As a result, many brands are taking steps to clean up their ingredient lists to ensure they match up to expectations. The choice of colour can be especially significant, with 74% of Asia-Pacific shoppers considering it important that the colouring in food and drink is natural4.

However, creating visually appealing products with completely clean and clear labels can create a challenge. Natural colours such as carmine and copper chlorophyll are widely used across the food and drink industry, but do not match up to modern expectations regarding clean ingredient lists.

Carmine is commonly used to achieve reds and pinks in applications such as beverages, dairy, and confectionery. Although considered a natural colourant, carmine is made from the inedible cochineal insect, and is therefore incompatible with vegetarian, halal, and kosher diets. In addition, it undergoes chemical processing with solvents such as aluminum oxide.

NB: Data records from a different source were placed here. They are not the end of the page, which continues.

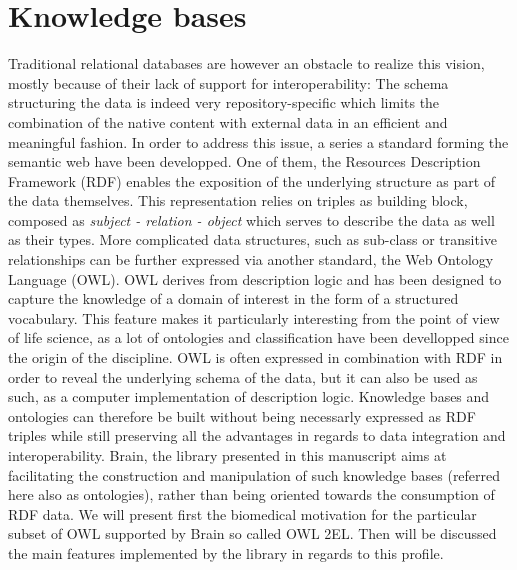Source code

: \documentclass{bioinfo}
\begin{document}
\section{Knowledge bases}
Traditional relational databases are however an obstacle to realize this vision, mostly because of their lack of support for interoperability:
The schema structuring the data is indeed very repository-specific which limits the combination of the native content with external data in an
efficient and meaningful fashion. In order to address this issue, a series a standard forming the semantic web have been developped. One of them,
the Resources Description Framework (RDF) enables the exposition of the underlying structure as part of the data themselves. This
representation relies on triples as building block, composed as \emph{subject - relation - object} which serves to
describe the data as well as their types. More complicated data structures, such as sub-class or
transitive relationships can be further expressed via another standard, the Web Ontology Language (OWL). OWL derives from description logic and
has been designed to capture the knowledge of a domain of interest in the form of a structured vocabulary. This feature makes it particularly 
interesting from the point of view of life science, as a lot of ontologies and classification have been devellopped since the origin of 
the discipline. OWL is often expressed in combination with RDF in order to reveal the underlying schema of the data, but 
it can also be used as such, as a computer implementation of description logic. 
Knowledge bases and ontologies can therefore be built without being necessarly expressed as RDF triples while still preserving all the 
advantages in regards to data integration and interoperability.
Brain, the library presented in this manuscript aims at facilitating the construction and manipulation of 
such knowledge bases (referred here also as ontologies), rather than being oriented towards the consumption of RDF data. 
We will present first the biomedical motivation for the particular subset of OWL supported by Brain so called OWL 2EL. 
Then will be discussed the main features implemented by the library in regards to this profile.
\end{document}

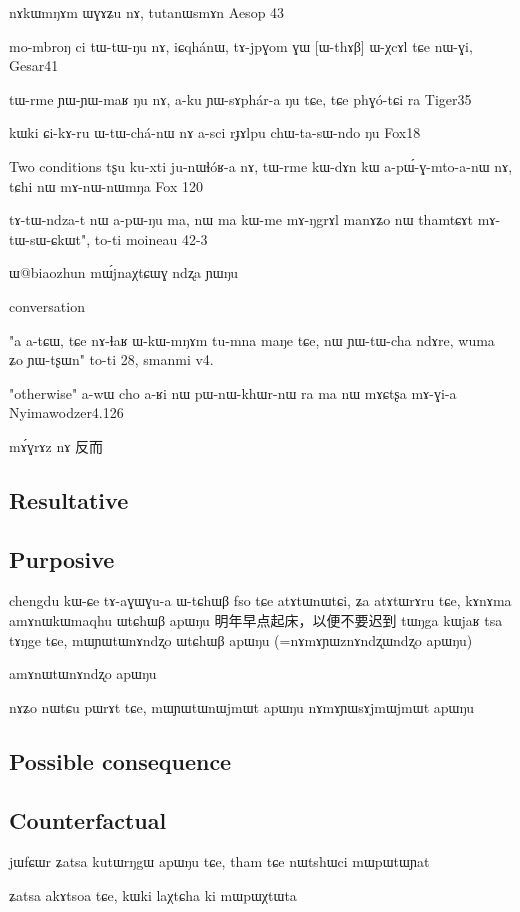 \documentclass[oldfontcommands,oneside,a4paper,11pt]{memoir}
\newcommand{\wav}[1]{}%
\begin{document}
nɤkɯmŋɤm ɯɣɤʑu nɤ, tutanɯsmɤn
Aesop 43

mo-mbroŋ	ci	tɯ-tɯ-ŋu	nɤ,	iɕqhánɯ,	tɤ-jpɣom	ɣɯ	[ɯ-thɤβ]	ɯ-χcɤl	tɕe	nɯ-ɣi,
Gesar41

tɯ-rme ɲɯ-ɲɯ-maʁ ŋu nɤ, a-ku ɲɯ-sɤphár-a ŋu tɕe, tɕe phɣó-tɕi ra
Tiger35

kɯki	ɕi-kɤ-ru	ɯ-tɯ-chá-nɯ	nɤ	a-sci	rɟɤlpu	chɯ-ta-sɯ-ndo	ŋu
Fox18	


Two conditions
tʂu	ku-xti	ju-nɯɬóʁ-a	nɤ,	tɯ-rme	kɯ-dɤn	kɯ	a-pɯ́-ɣ-mto-a-nɯ	nɤ, tɕhi	nɯ	mɤ-nɯ-nɯmŋa
Fox 120

tɤ-tɯ-ndza-t	nɯ	a-pɯ-ŋu	ma,	nɯ	ma	kɯ-me	mɤ-ŋgrɤl	manɤʑo	nɯ	thamtɕɤt	mɤ-tɯ-sɯ-ɕkɯt",	to-ti
moineau 42-3


ɯ@biaozhun mɯ́jnaχtɕɯɣ ndʐa ɲɯŋu
\wav{8_biaozhun}
conversation

"a a-tɕɯ, tɕe nɤ-ɬaʁ ɯ-kɯ-mŋɤm tu-mna maŋe tɕe, nɯ ɲɯ-tɯ-cha ndɤre, wuma ʑo ɲɯ-tʂɯn" to-ti
28, smanmi v4.

"otherwise"
a-wɯ cho a-ʁi nɯ pɯ-nɯ-khɯr-nɯ ra ma nɯ mɤɕtʂa mɤ-ɣi-a
Nyimawodzer4.126




mɤ́ɣrɤz nɤ 反而
\subsection{Resultative}

\subsection{Purposive}
chengdu kɯ-ɕe tɤ-aɣɯɣu-a
ɯ-tɕhɯβ
\xv fso tɕe atɤtɯnɯtɕi, ʑa atɤtɯrɤru tɕe, kɤnɤma amɤnɯkɯmaqhu ɯtɕhɯβ apɯŋu
\xn 明年早点起床，以便不要迟到
\xv tɯŋga kɯjaʁ tsa tɤŋge tɕe, mɯɲɯtɯnɤndʐo ɯtɕhɯβ apɯŋu (=nɤmɤɲɯznɤndʐɯndʐo apɯŋu)

amɤnɯtɯnɤndʐo apɯŋu

\wav{8_WtChWB}

nɤʑo nɯtɕu pɯrɤt tɕe, mɯɲɯtɯnɯjmɯt apɯŋu
nɤmɤɲɯsɤjmɯjmɯt apɯŋu
\wav{8_WtChWB2}
\subsection{Possible consequence}


\subsection{Counterfactual}
jɯfɕɯr ʑatsa kutɯrŋgɯ apɯŋu tɕe, tham tɕe nɯtshɯci mɯpɯtɯɲat

ʑatsa akɤtsoa tɕe, kɯki laχtɕha ki mɯpɯχtɯta
\end{document}
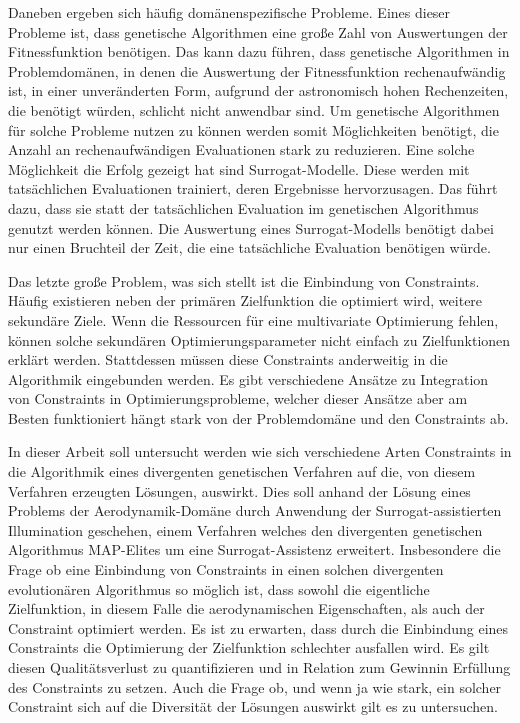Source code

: Daneben ergeben sich häufig domänenspezifische Probleme.
Eines dieser Probleme ist, dass genetische Algorithmen eine große Zahl von Auswertungen der Fitnessfunktion benötigen.
Das kann dazu führen, dass genetische Algorithmen in Problemdomänen, in denen die Auswertung der Fitnessfunktion rechenaufwändig ist, in einer unveränderten Form,
aufgrund der astronomisch hohen Rechenzeiten, die benötigt würden, schlicht nicht anwendbar sind.
Um genetische Algorithmen für solche Probleme nutzen zu können werden somit Möglichkeiten benötigt, die Anzahl an rechenaufwändigen Evaluationen stark zu reduzieren.
Eine solche Möglichkeit die Erfolg gezeigt hat sind Surrogat-Modelle.
Diese werden mit tatsächlichen Evaluationen trainiert, deren Ergebnisse hervorzusagen.
Das führt dazu, dass sie statt der tatsächlichen Evaluation im genetischen Algorithmus genutzt werden können.
Die Auswertung eines Surrogat-Modells benötigt dabei nur einen Bruchteil der Zeit, die eine tatsächliche Evaluation benötigen würde.

Das letzte große Problem, was sich stellt ist die Einbindung von Constraints.
Häufig existieren neben der primären Zielfunktion die optimiert wird, weitere sekundäre Ziele.
Wenn die Ressourcen für eine multivariate Optimierung fehlen, können solche sekundären Optimierungsparameter nicht einfach zu Zielfunktionen erklärt werden.
Stattdessen müssen diese Constraints anderweitig in die Algorithmik eingebunden werden.
Es gibt verschiedene Ansätze zu Integration von Constraints in Optimierungsprobleme, welcher dieser Ansätze aber am Besten funktioniert hängt stark von der Problemdomäne und den Constraints ab.

In dieser Arbeit soll untersucht werden wie sich verschiedene Arten Constraints in die Algorithmik eines divergenten genetischen Verfahren auf die, von diesem Verfahren erzeugten Lösungen, auswirkt.
Dies soll anhand der Lösung eines Problems der Aerodynamik-Domäne durch Anwendung der Surrogat-assistierten Illumination geschehen, einem Verfahren welches den divergenten genetischen Algorithmus MAP-Elites um eine Surrogat-Assistenz erweitert.
Insbesondere die Frage ob eine Einbindung von Constraints in einen solchen divergenten evolutionären Algorithmus so möglich ist, dass sowohl die eigentliche Zielfunktion, in diesem Falle die aerodynamischen Eigenschaften, als auch der Constraint optimiert werden.
Es ist zu erwarten, dass durch die Einbindung eines Constraints die Optimierung der Zielfunktion schlechter ausfallen wird.
Es gilt diesen Qualitätsverlust zu quantifizieren und in Relation zum Gewinnin Erfüllung des Constraints zu setzen.
Auch die Frage ob, und wenn ja wie stark, ein solcher Constraint sich auf die Diversität der Lösungen auswirkt gilt es zu untersuchen.

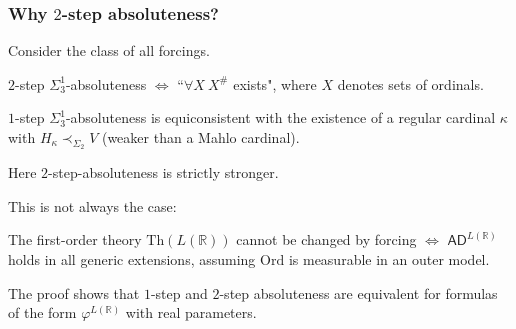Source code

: \documentclass[handout, dvipsnames, usenames, 9pt, serif]{beamer}
\newcommand{\RR}{\mathbb{R}}
\newcommand{\cb}{\color{blue}}
\begin{document}
\begin{frame}
\frametitle{Why $2$-step absoluteness?} 

Consider the class of all forcings. 

\begin{theorem} 
{\cb $2$-step $\Sigma^1_3$-absoluteness} 
$\Longleftrightarrow$ 
{\cb ``$\forall X\ X^\#$ exists"}, where $X$ denotes sets of ordinals. 
\end{theorem} 
\pause 

\begin{theorem} 
{\cb $1$-step $\Sigma^1_3$-absoluteness} is equiconsistent with the existence of a {\cb regular cardinal $\kappa$ with $H_\kappa\prec_{\Sigma_2} V$} (weaker than a Mahlo cardinal). 
\end{theorem} 
\pause 


Here $2$-step-absoluteness is strictly stronger. 
\pause 

\bigskip 
This is not always the case: 

\begin{theorem} 
The first-order theory {\cb $\mathrm{Th}(L(\RR))$ \cb cannot be changed} by forcing $\Longleftrightarrow$ {\cb $\mathsf{AD}^{L(\RR)}$} holds in all generic extensions, assuming $\mathrm{Ord}$ is measurable in an outer model.  
\end{theorem} 

The proof shows that $1$-step and $2$-step absoluteness {\cb are equivalent} for formulas of the form $\varphi^{L(\RR)}$ with real parameters. 

\end{frame}
\end{document}
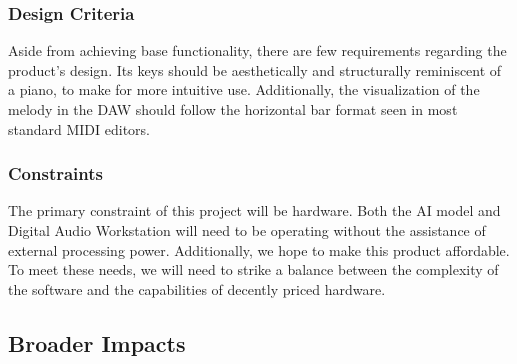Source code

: \subsubsection{Design Criteria}

Aside from achieving base functionality, there are few requirements regarding the
product’s design. Its keys should be aesthetically and structurally reminiscent of a
piano, to make for more intuitive use. Additionally, the visualization of the melody in
the DAW should follow the horizontal bar format seen in most standard MIDI editors.

\subsubsection{Constraints}

The primary constraint of this project will be hardware. Both the AI model and Digital
Audio Workstation will need to be operating without the assistance of external
processing power. Additionally, we hope to make this product affordable. To meet
these needs, we will need to strike a balance between the complexity of the software
and the capabilities of decently priced hardware.



\subsection{Broader Impacts}

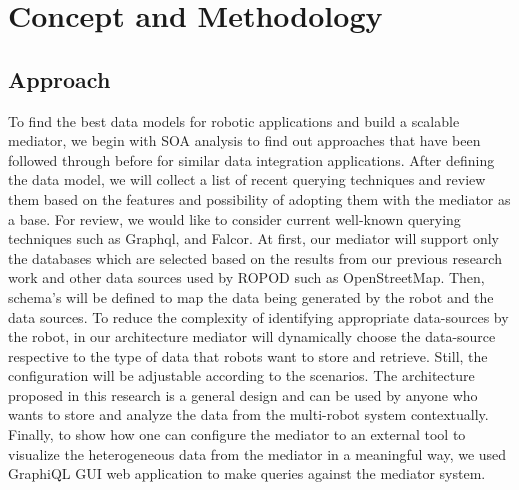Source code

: 

	\let\cleardoublepage\clearpage
\chapter{Concept and Methodology}

\section{Approach}\label{sec:approach}
To find the best data models for robotic applications and build a scalable mediator, we begin with SOA analysis to find out approaches that have been followed through before for similar data integration applications. After defining the data model, we will collect a list of recent querying techniques and review them based on the features and possibility of adopting them with the mediator as a base.  For review, we would like to consider current well-known querying techniques such as Graphql, and Falcor. At first, our mediator will support only the databases which are selected based on the results from our previous research work \cite{ravichandranworkbench} and other data sources used by ROPOD such as OpenStreetMap. Then, schema's will be defined to map the data being generated by the robot and the data sources. To reduce the complexity of identifying appropriate data-sources by the robot, in our architecture mediator will dynamically choose the data-source respective to the type of data that robots want to store and retrieve. Still, the configuration will be adjustable according to the scenarios. The architecture proposed in this research is a general design and can be used by anyone who wants to store and analyze the data from the multi-robot system contextually. Finally, to show how one can configure the mediator to an external tool to visualize the heterogeneous data from the mediator in a meaningful way, we used GraphiQL GUI web application to make queries against the mediator system.

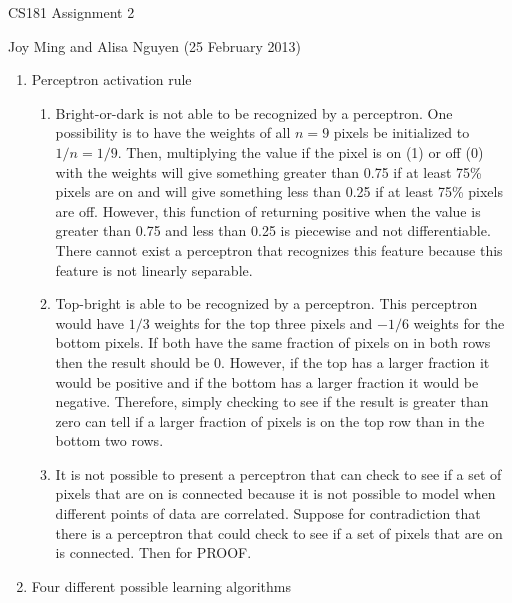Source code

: \documentclass[11pt]{article}
\begin{document}
\begin{center}
\large
CS181 Assignment 2
\end{center}
Joy Ming and Alisa Nguyen (25 February 2013)\\

\begin{enumerate}
\setcounter{enumi}{0}

\item Perceptron activation rule
	\begin{enumerate}
	\item Bright-or-dark is not able to be recognized by a perceptron. One possibility is to have the weights of all $n=9$ pixels be initialized to $1/n=1/9$. Then, multiplying the value if the pixel is on (1) or off (0) with the weights will give something greater than 0.75 if at least 75\% pixels are on and will give something less than 0.25 if at least 75\% pixels are off. However, this function of returning positive when the value is greater than 0.75 and less than 0.25 is piecewise and not differentiable. There cannot exist a perceptron that recognizes this feature because this feature is not linearly separable.
	\item Top-bright is able to be recognized by a perceptron. This perceptron would have $1/3$ weights for the top three pixels and $-1/6$ weights for the bottom pixels. If both have the same fraction of pixels on in both rows then the result should be 0. However, if the top has a larger fraction it would be positive and if the bottom has a larger fraction it would be negative. Therefore, simply checking to see if the result is greater than zero can tell if a larger fraction of pixels is on the top row than in the bottom two rows.
	\item It is not possible to present a perceptron that can check to see if a set of pixels that are on is connected because it is not possible to model when different points of data are correlated. Suppose for contradiction that there is a perceptron that could check to see if a set of pixels that are on is connected. Then for PROOF.
	\end{enumerate}
\item Four different possible learning algorithms
	\begin{enumerate}

\end{enumerate}
\end{enumerate}
\end{document}
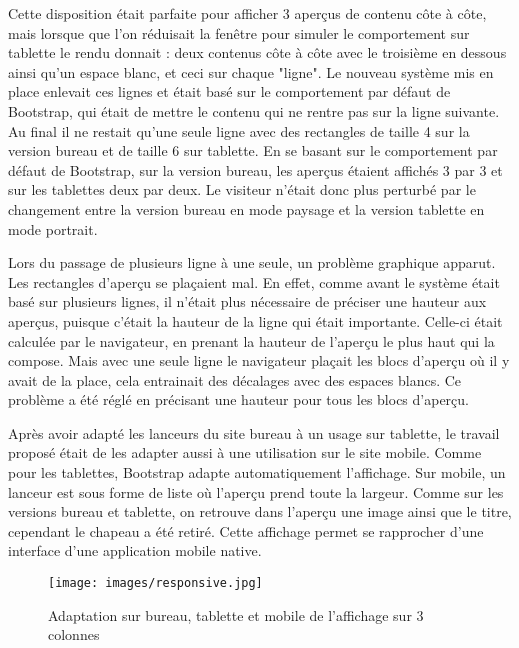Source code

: \documentclass[12pt,a4paper]{article}
\begin{document}
Cette disposition était parfaite pour afficher 3 aperçus de contenu côte à côte, mais lorsque que l'on réduisait la fenêtre pour simuler le comportement sur tablette le rendu donnait : deux contenus côte à côte avec le troisième en dessous ainsi qu'un espace blanc, et ceci sur chaque "ligne". Le nouveau système mis en place enlevait ces lignes et était basé sur le comportement par défaut de Bootstrap, qui était de mettre le contenu qui ne rentre pas sur la ligne suivante. Au final il ne restait qu'une seule ligne avec des rectangles de taille 4 sur la version bureau et de taille 6 sur tablette. En se basant sur le comportement par défaut de Bootstrap, sur la version bureau, les aperçus étaient affichés 3 par 3 et sur les tablettes deux par deux. Le visiteur n'était donc plus perturbé par le changement entre la version bureau en mode paysage et la version tablette en mode portrait.\par
\medskip
Lors du passage de plusieurs ligne à une seule, un problème graphique apparut. Les rectangles d'aperçu se plaçaient mal. En effet, comme avant le système était basé sur plusieurs lignes, il n'était plus nécessaire de préciser une hauteur aux aperçus, puisque c'était la hauteur de la ligne qui était importante. Celle-ci était calculée par le navigateur, en prenant la hauteur de l'aperçu le plus haut qui la compose. Mais avec une seule ligne le navigateur plaçait les blocs d'aperçu où il y avait de la place, cela entrainait des décalages avec des espaces blancs. Ce problème a été réglé en précisant une hauteur pour tous les blocs d'aperçu.\par 
\bigskip
Après avoir adapté les lanceurs du site bureau à un usage sur tablette, le travail proposé était de les adapter aussi à une utilisation sur le site mobile. Comme pour les tablettes, Bootstrap adapte automatiquement l'affichage. Sur mobile, un lanceur est sous forme de liste où l'aperçu prend toute la largeur. Comme sur les versions bureau et tablette, on retrouve dans l'aperçu une image ainsi que le titre, cependant le chapeau a été retiré. Cette affichage permet se rapprocher d'une interface d'une application mobile native.\par


\begin{figure}[h!]
\centering\texttt{[image: images/responsive.jpg]} 
\caption{Adaptation sur bureau, tablette et mobile de l'affichage sur 3 colonnes}
\end{figure}
\newpage
\end{document}
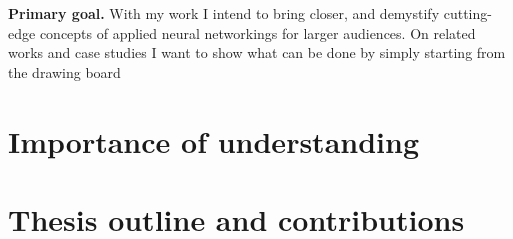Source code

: \textbf{Primary goal.} With my work I intend to bring closer, and demystify cutting-edge concepts of applied neural networkings for larger audiences. 
On related works and case studies I want to show what can be done by simply starting from the drawing board

\section{Importance of understanding}
\section{Thesis outline and contributions}






%
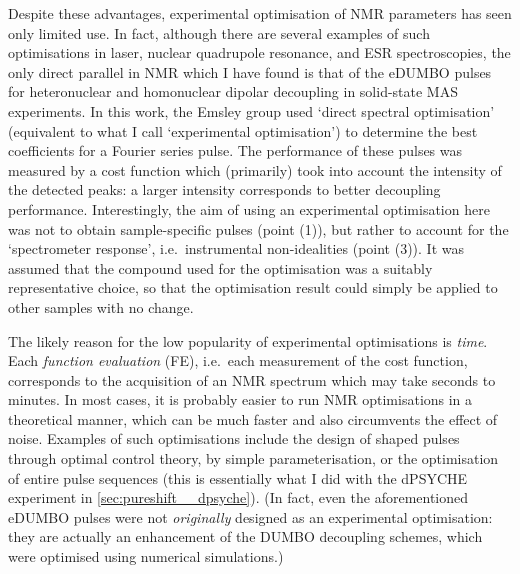 Despite these advantages, experimental optimisation of NMR parameters has seen only limited use.
In fact, although there are several examples of such optimisations in laser\autocite{Bardeen1997CPL}, nuclear quadrupole resonance\autocite{Schiano1999JMR,Schiano2000ZNA,Monea2020JMR}, and ESR\autocite{Goodwin2018JMR} spectroscopies, 
the only direct parallel in NMR which I have found is that of the eDUMBO pulses for heteronuclear\autocite{DePaepe2003CPL,Elena2004CPL} and homonuclear dipolar\autocite{Salager2010CPL} decoupling in solid-state MAS experiments.
In this work, the Emsley group used `direct spectral optimisation' (equivalent to what I call `experimental optimisation') to determine the best coefficients for a Fourier series pulse.
The performance of these pulses was measured by a cost function which (primarily) took into account the intensity of the detected peaks: a larger intensity corresponds to better decoupling performance.
Interestingly, the aim of using an experimental optimisation here was not to obtain sample-specific pulses (point (1)), but rather to account for the `spectrometer response', i.e.\ instrumental non-idealities (point (3)).
It was assumed that the compound used for the optimisation was a suitably representative choice, so that the optimisation result could simply be applied to other samples with no change.

The likely reason for the low popularity of experimental optimisations is \textit{time}.
Each \textit{function evaluation} (FE), i.e.\ each measurement of the cost function, corresponds to the acquisition of an NMR spectrum which may take seconds to minutes.
In most cases, it is probably easier to run NMR optimisations in a theoretical manner, which can be much faster and also circumvents the effect of noise.
Examples of such optimisations include the design of shaped pulses through optimal control theory\autocite{Skinner2003JMR,Khaneja2005JMR,Kobzar2008JMR,Kobzar2012JMR,Schilling2014ACIE,Glaser2015EPJD}, by simple parameterisation\autocite{Geen1989JMR,Emsley1990CPL,Geen1991JMR,Nuzillard1994JMRSA,Kupce1995JMRSA,Kupce1995JMRSB}, or the optimisation of entire pulse sequences\autocite{Shaka1985JMR,Freeman1987JMR,Bechmann2013JMR,Ehni2014JMR,Lapin2020JMR} (this is essentially what I did with the dPSYCHE experiment in \cref{sec:pureshift__dpsyche}).
(In fact, even the aforementioned eDUMBO pulses were not \textit{originally} designed as an experimental optimisation: they are actually an enhancement of the DUMBO decoupling schemes, which were optimised using numerical simulations\autocite{Sakellariou2000CPL}.)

Copper chlorophyll, meanwhile, is a vibrant green colourant used in applications including sugar confectionery, dairy, and beverages. Chlorophyll is a green pigment extracted from sources including fescue and alfalfa grass using solvents such as acetone, ethanol, and hexane. As chlorophyll is an unstable compound, a copper ion is often added to enhance vibrancy and reduce colour degradation. This results in the oil-soluble colourant copper chlorophyll.

Due to the way these natural colours are created, they are considered to be additives in many parts of the world.